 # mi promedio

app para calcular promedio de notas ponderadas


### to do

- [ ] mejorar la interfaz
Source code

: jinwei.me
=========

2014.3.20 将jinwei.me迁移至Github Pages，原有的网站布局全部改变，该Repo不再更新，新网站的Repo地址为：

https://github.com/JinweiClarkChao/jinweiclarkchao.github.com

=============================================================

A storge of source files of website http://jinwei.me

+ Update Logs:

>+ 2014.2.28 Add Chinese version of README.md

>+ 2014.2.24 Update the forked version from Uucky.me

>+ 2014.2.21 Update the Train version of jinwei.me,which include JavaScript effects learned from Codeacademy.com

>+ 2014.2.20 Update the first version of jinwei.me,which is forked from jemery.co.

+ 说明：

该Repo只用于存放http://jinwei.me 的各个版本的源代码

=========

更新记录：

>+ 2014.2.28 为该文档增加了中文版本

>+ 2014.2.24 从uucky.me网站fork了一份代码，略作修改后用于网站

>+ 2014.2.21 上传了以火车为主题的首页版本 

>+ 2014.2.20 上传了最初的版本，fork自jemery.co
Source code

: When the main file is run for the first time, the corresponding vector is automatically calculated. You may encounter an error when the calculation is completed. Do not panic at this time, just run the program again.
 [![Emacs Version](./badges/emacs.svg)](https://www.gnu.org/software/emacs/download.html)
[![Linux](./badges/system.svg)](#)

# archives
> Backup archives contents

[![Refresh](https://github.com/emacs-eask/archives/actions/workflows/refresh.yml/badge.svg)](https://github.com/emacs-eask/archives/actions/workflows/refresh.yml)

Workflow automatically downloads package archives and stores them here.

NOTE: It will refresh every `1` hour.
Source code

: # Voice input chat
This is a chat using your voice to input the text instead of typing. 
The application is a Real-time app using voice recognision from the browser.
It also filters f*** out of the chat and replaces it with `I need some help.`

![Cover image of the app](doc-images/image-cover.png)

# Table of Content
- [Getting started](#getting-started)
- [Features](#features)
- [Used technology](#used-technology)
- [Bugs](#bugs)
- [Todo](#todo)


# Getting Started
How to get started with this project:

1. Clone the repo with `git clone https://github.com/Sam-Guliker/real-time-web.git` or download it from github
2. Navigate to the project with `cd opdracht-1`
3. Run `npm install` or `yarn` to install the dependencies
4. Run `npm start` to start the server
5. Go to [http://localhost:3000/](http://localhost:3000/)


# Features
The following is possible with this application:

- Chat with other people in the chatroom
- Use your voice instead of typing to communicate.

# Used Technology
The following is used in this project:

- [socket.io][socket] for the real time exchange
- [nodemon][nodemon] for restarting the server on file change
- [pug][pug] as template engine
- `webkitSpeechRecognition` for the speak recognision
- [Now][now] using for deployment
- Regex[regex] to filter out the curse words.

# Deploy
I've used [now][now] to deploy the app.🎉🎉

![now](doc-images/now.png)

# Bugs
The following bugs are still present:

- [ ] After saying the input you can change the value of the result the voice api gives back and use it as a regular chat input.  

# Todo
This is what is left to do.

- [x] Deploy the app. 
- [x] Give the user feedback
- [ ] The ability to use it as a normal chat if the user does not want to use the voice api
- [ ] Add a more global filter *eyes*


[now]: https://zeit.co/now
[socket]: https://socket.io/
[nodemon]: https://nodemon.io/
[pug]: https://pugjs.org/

***

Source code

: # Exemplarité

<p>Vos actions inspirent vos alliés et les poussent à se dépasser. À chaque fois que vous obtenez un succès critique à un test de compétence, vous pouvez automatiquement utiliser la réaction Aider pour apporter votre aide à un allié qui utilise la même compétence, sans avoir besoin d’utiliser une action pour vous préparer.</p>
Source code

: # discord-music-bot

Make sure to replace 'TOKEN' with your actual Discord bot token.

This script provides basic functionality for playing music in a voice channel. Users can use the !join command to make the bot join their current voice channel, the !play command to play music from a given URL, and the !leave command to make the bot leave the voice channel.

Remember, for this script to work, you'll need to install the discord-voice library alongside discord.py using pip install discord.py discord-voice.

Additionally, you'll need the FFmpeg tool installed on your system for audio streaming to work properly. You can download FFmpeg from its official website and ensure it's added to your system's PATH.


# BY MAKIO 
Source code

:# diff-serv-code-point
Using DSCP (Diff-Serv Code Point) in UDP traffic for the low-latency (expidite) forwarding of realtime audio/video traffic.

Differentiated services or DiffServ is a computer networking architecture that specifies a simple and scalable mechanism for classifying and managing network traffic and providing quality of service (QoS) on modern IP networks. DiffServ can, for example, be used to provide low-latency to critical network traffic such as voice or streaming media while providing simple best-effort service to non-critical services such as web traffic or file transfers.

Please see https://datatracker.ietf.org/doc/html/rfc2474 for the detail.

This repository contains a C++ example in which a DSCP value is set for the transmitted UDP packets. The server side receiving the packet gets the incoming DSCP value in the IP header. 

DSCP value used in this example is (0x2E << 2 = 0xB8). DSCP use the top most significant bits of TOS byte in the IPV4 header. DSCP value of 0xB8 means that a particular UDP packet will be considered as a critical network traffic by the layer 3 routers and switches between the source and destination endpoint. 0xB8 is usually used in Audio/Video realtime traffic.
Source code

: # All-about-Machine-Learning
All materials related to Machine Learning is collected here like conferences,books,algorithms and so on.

***

◆ WHAT IS NEEDED
Every line from the line containing "- [Bugs](#bugs)" through the line containing "[pug]: https://pugjs.org/" in the records above must be retyped exactly. Leave out the rest.

◆ WRITTEN SOLUTION
- [Bugs](#bugs)
- [Todo](#todo)


# Getting Started
How to get started with this project:

1. Clone the repo with `git clone https://github.com/Sam-Guliker/real-time-web.git` or download it from github
2. Navigate to the project with `cd opdracht-1`
3. Run `npm install` or `yarn` to install the dependencies
4. Run `npm start` to start the server
5. Go to [http://localhost:3000/](http://localhost:3000/)


# Features
The following is possible with this application:

- Chat with other people in the chatroom
- Use your voice instead of typing to communicate.

# Used Technology
The following is used in this project:

- [socket.io][socket] for the real time exchange
- [nodemon][nodemon] for restarting the server on file change
- [pug][pug] as template engine
- `webkitSpeechRecognition` for the speak recognision
- [Now][now] using for deployment
- Regex[regex] to filter out the curse words.

# Deploy
I've used [now][now] to deploy the app.🎉🎉

![now](doc-images/now.png)

# Bugs
The following bugs are still present:

- [ ] After saying the input you can change the value of the result the voice api gives back and use it as a regular chat input.  

# Todo
This is what is left to do.

- [x] Deploy the app. 
- [x] Give the user feedback
- [ ] The ability to use it as a normal chat if the user does not want to use the voice api
- [ ] Add a more global filter *eyes*


[now]: https://zeit.co/now
[socket]: https://socket.io/
[nodemon]: https://nodemon.io/
[pug]: https://pugjs.org/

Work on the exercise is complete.